- **Task prompt**
From the first line of the entries down to the line with "agreements still worked.", write out every line exactly; that last line counts, but pictures do not.

(Extracted data entries)

"""

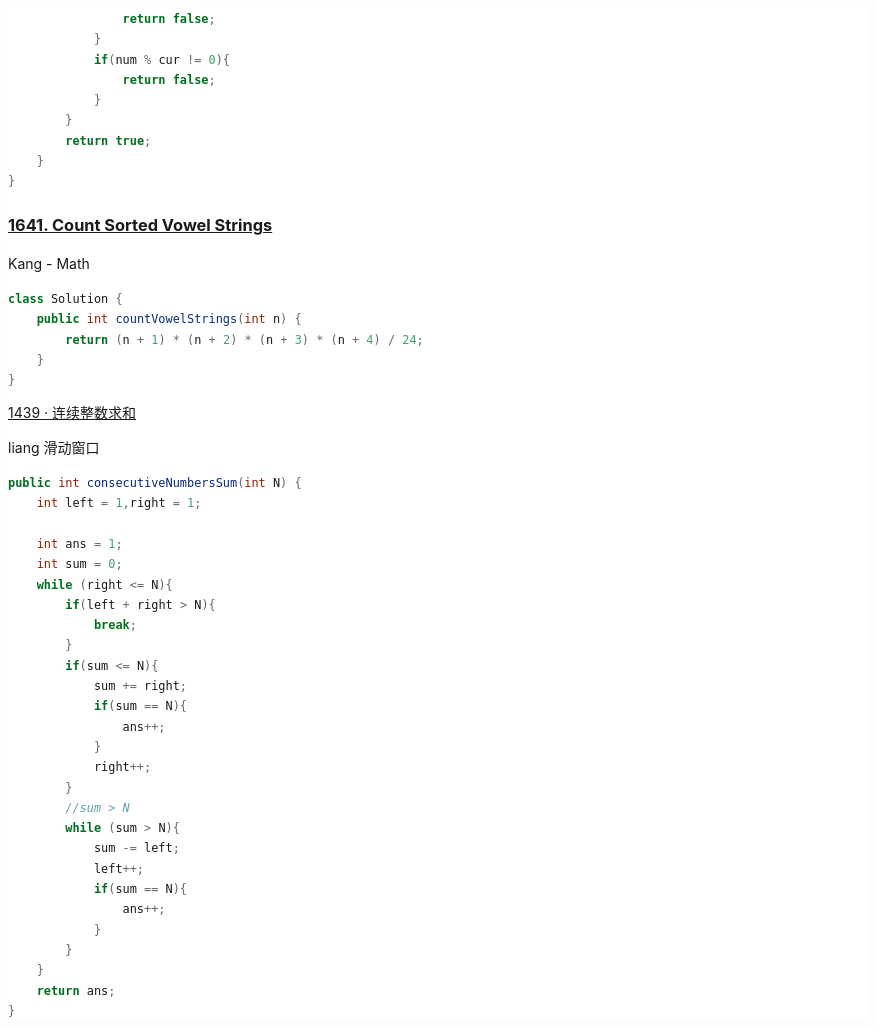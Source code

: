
 ```java
                return false;
            }
            if(num % cur != 0){
                return false;
            }
        }
        return true;
    }
}
```

### [1641. Count Sorted Vowel Strings](https://leetcode.com/problems/count-sorted-vowel-strings/)
Kang - Math
```java
class Solution {
    public int countVowelStrings(int n) {
        return (n + 1) * (n + 2) * (n + 3) * (n + 4) / 24;
    }
}
```

[1439 · 连续整数求和](https://www.lintcode.com/problem/1439/?_from=enterprise&fromId=20 "1439 · 连续整数求和")

liang 滑动窗口

```java
public int consecutiveNumbersSum(int N) {
	int left = 1,right = 1;

	int ans = 1;
	int sum = 0;
	while (right <= N){
		if(left + right > N){
			break;
		}
		if(sum <= N){
			sum += right;
			if(sum == N){
				ans++;
			}
			right++;
		}
		//sum > N
		while (sum > N){
			sum -= left;
			left++;
			if(sum == N){
				ans++;
			}
		}
	}
	return ans;
}
```
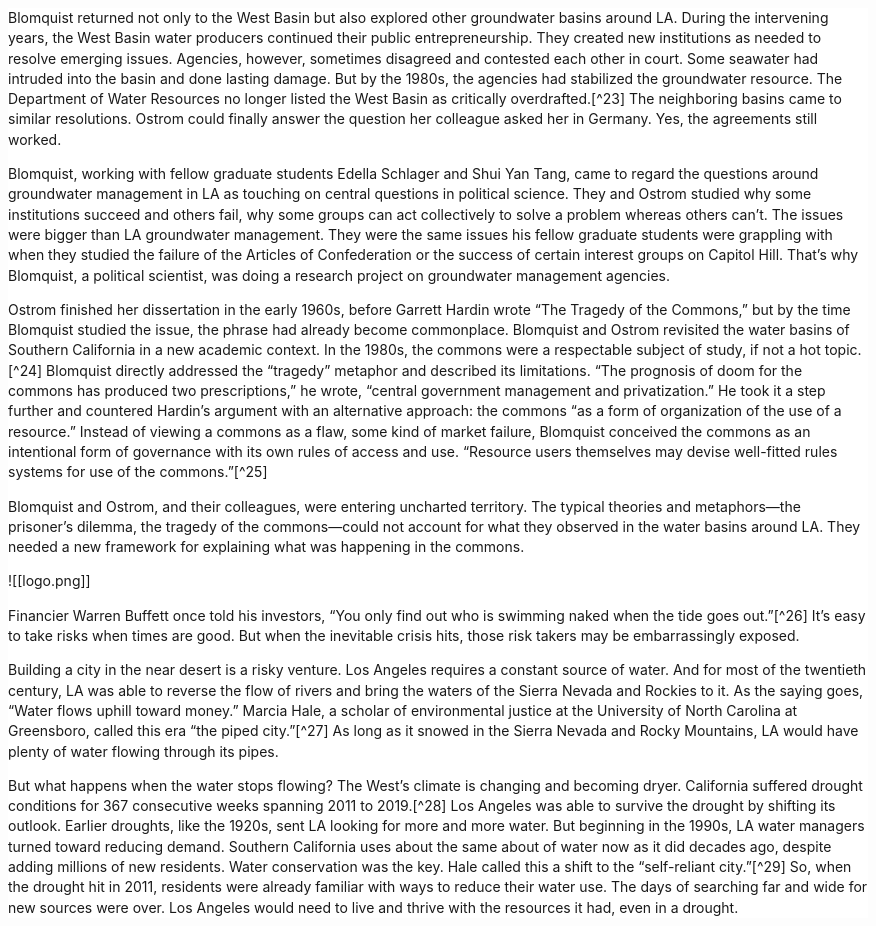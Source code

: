 Blomquist returned not only to the West Basin but also explored other groundwater basins around LA. During the intervening years, the West Basin water producers continued their public entrepreneurship. They created new institutions as needed to resolve emerging issues. Agencies, however, sometimes disagreed and contested each other in court. Some seawater had intruded into the basin and done lasting damage. But by the 1980s, the agencies had stabilized the groundwater resource. The Department of Water Resources no longer listed the West Basin as critically overdrafted.[^23] The neighboring basins came to similar resolutions. Ostrom could finally answer the question her colleague asked her in Germany. Yes, the agreements still worked.

Blomquist, working with fellow graduate students Edella Schlager and Shui Yan Tang, came to regard the questions around groundwater management in LA as touching on central questions in political science. They and Ostrom studied why some institutions succeed and others fail, why some groups can act collectively to solve a problem whereas others can’t. The issues were bigger than LA groundwater management. They were the same issues his fellow graduate students were grappling with when they studied the failure of the Articles of Confederation or the success of certain interest groups on Capitol Hill. That’s why Blomquist, a political scientist, was doing a research project on groundwater management agencies.

Ostrom finished her dissertation in the early 1960s, before Garrett Hardin wrote “The Tragedy of the Commons,” but by the time Blomquist studied the issue, the phrase had already become commonplace. Blomquist and Ostrom revisited the water basins of Southern California in a new academic context. In the 1980s, the commons were a respectable subject of study, if not a hot topic.[^24] Blomquist directly addressed the “tragedy” metaphor and described its limitations. “The prognosis of doom for the commons has produced two prescriptions,” he wrote, “central government management and privatization.” He took it a step further and countered Hardin’s argument with an alternative approach: the commons “as a form of organization of the use of a resource.” Instead of viewing a commons as a flaw, some kind of market failure, Blomquist conceived the commons as an intentional form of governance with its own rules of access and use. “Resource users themselves may devise well-fitted rules systems for use of the commons.”[^25]

Blomquist and Ostrom, and their colleagues, were entering uncharted territory. The typical theories and metaphors—the prisoner’s dilemma, the tragedy of the commons—could not account for what they observed in the water basins around LA. They needed a new framework for explaining what was happening in the commons.

![[logo.png]]

Financier Warren Buffett once told his investors, “You only find out who is swimming naked when the tide goes out.”[^26] It’s easy to take risks when times are good. But when the inevitable crisis hits, those risk takers may be embarrassingly exposed.

Building a city in the near desert is a risky venture. Los Angeles requires a constant source of water. And for most of the twentieth century, LA was able to reverse the flow of rivers and bring the waters of the Sierra Nevada and Rockies to it. As the saying goes, “Water flows uphill toward money.” Marcia Hale, a scholar of environmental justice at the University of North Carolina at Greensboro, called this era “the piped city.”[^27] As long as it snowed in the Sierra Nevada and Rocky Mountains, LA would have plenty of water flowing through its pipes.

But what happens when the water stops flowing? The West’s climate is changing and becoming dryer. California suffered drought conditions for 367 consecutive weeks spanning 2011 to 2019.[^28] Los Angeles was able to survive the drought by shifting its outlook. Earlier droughts, like the 1920s, sent LA looking for more and more water. But beginning in the 1990s, LA water managers turned toward reducing demand. Southern California uses about the same about of water now as it did decades ago, despite adding millions of new residents. Water conservation was the key. Hale called this a shift to the “self-reliant city.”[^29] So, when the drought hit in 2011, residents were already familiar with ways to reduce their water use. The days of searching far and wide for new sources were over. Los Angeles would need to live and thrive with the resources it had, even in a drought.
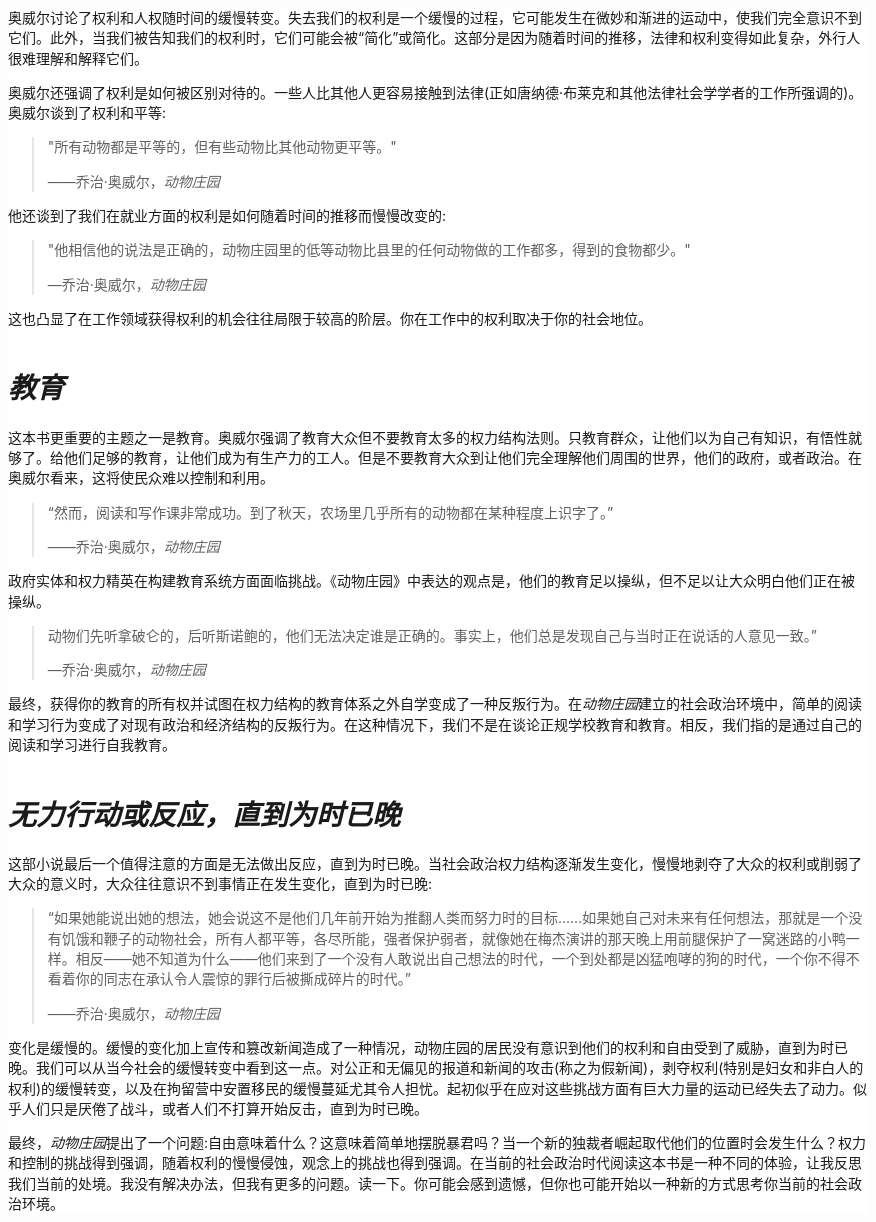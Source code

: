 奥威尔讨论了权利和人权随时间的缓慢转变。失去我们的权利是一个缓慢的过程，它可能发生在微妙和渐进的运动中，使我们完全意识不到它们。此外，当我们被告知我们的权利时，它们可能会被“简化”或简化。这部分是因为随着时间的推移，法律和权利变得如此复杂，外行人很难理解和解释它们。

奥威尔还强调了权利是如何被区别对待的。一些人比其他人更容易接触到法律(正如唐纳德·布莱克和其他法律社会学学者的工作所强调的)。奥威尔谈到了权利和平等:

> "所有动物都是平等的，但有些动物比其他动物更平等。"
> 
> ——乔治·奥威尔，*动物庄园*

他还谈到了我们在就业方面的权利是如何随着时间的推移而慢慢改变的:

> "他相信他的说法是正确的，动物庄园里的低等动物比县里的任何动物做的工作都多，得到的食物都少。"
> 
> —乔治·奥威尔，*动物庄园*

这也凸显了在工作领域获得权利的机会往往局限于较高的阶层。你在工作中的权利取决于你的社会地位。

# *教育*

这本书更重要的主题之一是教育。奥威尔强调了教育大众但不要教育太多的权力结构法则。只教育群众，让他们以为自己有知识，有悟性就够了。给他们足够的教育，让他们成为有生产力的工人。但是不要教育大众到让他们完全理解他们周围的世界，他们的政府，或者政治。在奥威尔看来，这将使民众难以控制和利用。

> “然而，阅读和写作课非常成功。到了秋天，农场里几乎所有的动物都在某种程度上识字了。”
> 
> ——乔治·奥威尔，*动物庄园*

政府实体和权力精英在构建教育系统方面面临挑战。《动物庄园》中表达的观点是，他们的教育足以操纵，但不足以让大众明白他们正在被操纵。

> 动物们先听拿破仑的，后听斯诺鲍的，他们无法决定谁是正确的。事实上，他们总是发现自己与当时正在说话的人意见一致。”
> 
> —乔治·奥威尔，*动物庄园*

最终，获得你的教育的所有权并试图在权力结构的教育体系之外自学变成了一种反叛行为。在*动物庄园*建立的社会政治环境中，简单的阅读和学习行为变成了对现有政治和经济结构的反叛行为。在这种情况下，我们不是在谈论正规学校教育和教育。相反，我们指的是通过自己的阅读和学习进行自我教育。

# *无力行动或反应，直到为时已晚*

这部小说最后一个值得注意的方面是无法做出反应，直到为时已晚。当社会政治权力结构逐渐发生变化，慢慢地剥夺了大众的权利或削弱了大众的意义时，大众往往意识不到事情正在发生变化，直到为时已晚:

> “如果她能说出她的想法，她会说这不是他们几年前开始为推翻人类而努力时的目标……如果她自己对未来有任何想法，那就是一个没有饥饿和鞭子的动物社会，所有人都平等，各尽所能，强者保护弱者，就像她在梅杰演讲的那天晚上用前腿保护了一窝迷路的小鸭一样。相反——她不知道为什么——他们来到了一个没有人敢说出自己想法的时代，一个到处都是凶猛咆哮的狗的时代，一个你不得不看着你的同志在承认令人震惊的罪行后被撕成碎片的时代。”
> 
> ——乔治·奥威尔，*动物庄园*

变化是缓慢的。缓慢的变化加上宣传和篡改新闻造成了一种情况，动物庄园的居民没有意识到他们的权利和自由受到了威胁，直到为时已晚。我们可以从当今社会的缓慢转变中看到这一点。对公正和无偏见的报道和新闻的攻击(称之为假新闻)，剥夺权利(特别是妇女和非白人的权利)的缓慢转变，以及在拘留营中安置移民的缓慢蔓延尤其令人担忧。起初似乎在应对这些挑战方面有巨大力量的运动已经失去了动力。似乎人们只是厌倦了战斗，或者人们不打算开始反击，直到为时已晚。

最终，*动物庄园*提出了一个问题:自由意味着什么？这意味着简单地摆脱暴君吗？当一个新的独裁者崛起取代他们的位置时会发生什么？权力和控制的挑战得到强调，随着权利的慢慢侵蚀，观念上的挑战也得到强调。在当前的社会政治时代阅读这本书是一种不同的体验，让我反思我们当前的处境。我没有解决办法，但我有更多的问题。读一下。你可能会感到遗憾，但你也可能开始以一种新的方式思考你当前的社会政治环境。
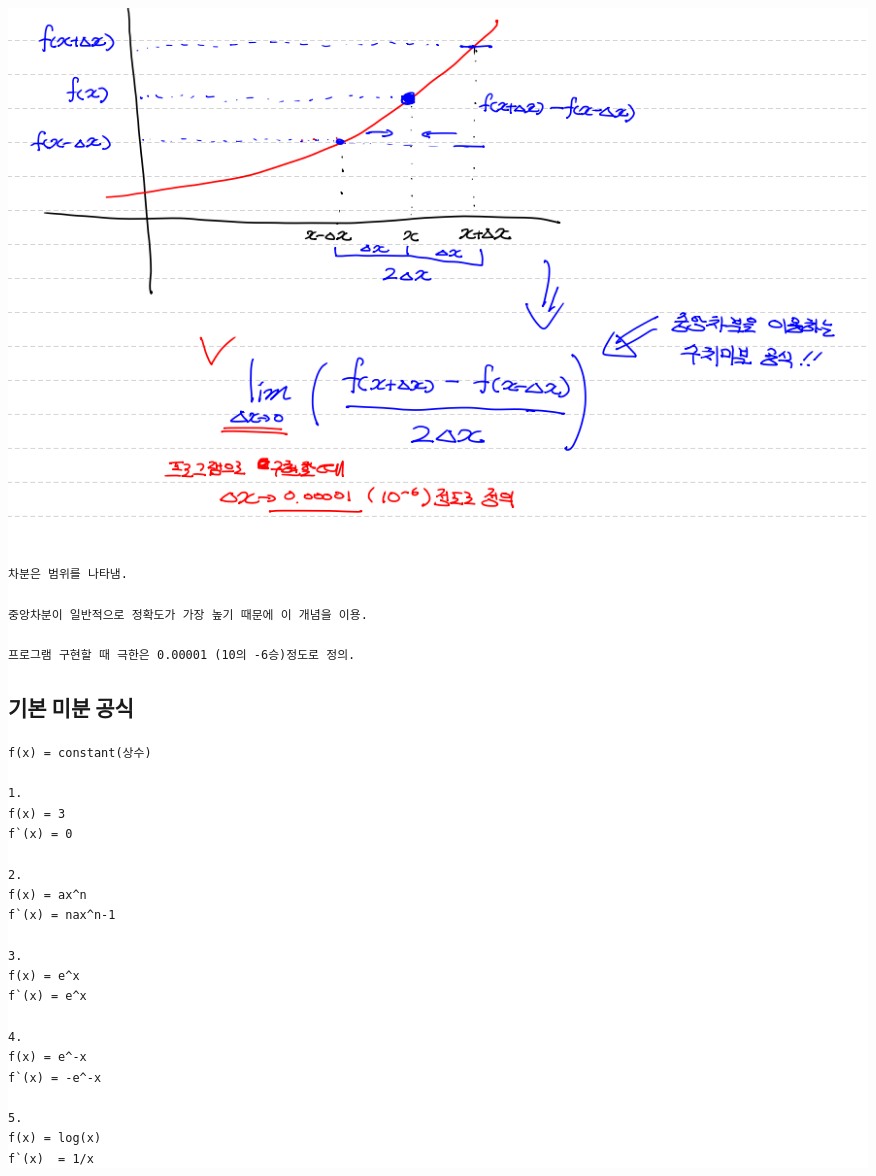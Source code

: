 ![image-20210222114152434](md-images/image-20210222114152434.png)



```
차분은 범위를 나타냄.

중앙차분이 일반적으로 정확도가 가장 높기 때문에 이 개념을 이용.

프로그램 구현할 때 극한은 0.00001 (10의 -6승)정도로 정의.
```



## 기본 미분 공식

```
f(x) = constant(상수)

1. 
f(x) = 3
f`(x) = 0

2. 
f(x) = ax^n
f`(x) = nax^n-1

3. 
f(x) = e^x
f`(x) = e^x

4.
f(x) = e^-x
f`(x) = -e^-x

5.
f(x) = log(x)
f`(x)  = 1/x

```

"""

- **Written response**
Source code

:
 ```java
                return false;
            }
            if(num % cur != 0){
                return false;
            }
        }
        return true;
    }
}
```

### [1641. Count Sorted Vowel Strings](https://leetcode.com/problems/count-sorted-vowel-strings/)
Kang - Math
```java
class Solution {
    public int countVowelStrings(int n) {
        return (n + 1) * (n + 2) * (n + 3) * (n + 4) / 24;
    }
}
```

[1439 · 连续整数求和](https://www.lintcode.com/problem/1439/?_from=enterprise&fromId=20 "1439 · 连续整数求和")

liang 滑动窗口

```java
public int consecutiveNumbersSum(int N) {
	int left = 1,right = 1;

	int ans = 1;
	int sum = 0;
	while (right <= N){
		if(left + right > N){
			break;
		}
		if(sum <= N){
			sum += right;
			if(sum == N){
				ans++;
			}
			right++;
		}
		//sum > N
		while (sum > N){
			sum -= left;
			left++;
			if(sum == N){
				ans++;
			}
		}
	}
	return ans;
}
```
Source code

: Blomquist returned not only to the West Basin but also explored other groundwater basins around LA. During the intervening years, the West Basin water producers continued their public entrepreneurship. They created new institutions as needed to resolve emerging issues. Agencies, however, sometimes disagreed and contested each other in court. Some seawater had intruded into the basin and done lasting damage. But by the 1980s, the agencies had stabilized the groundwater resource. The Department of Water Resources no longer listed the West Basin as critically overdrafted.[^23] The neighboring basins came to similar resolutions. Ostrom could finally answer the question her colleague asked her in Germany. Yes, the agreements still worked.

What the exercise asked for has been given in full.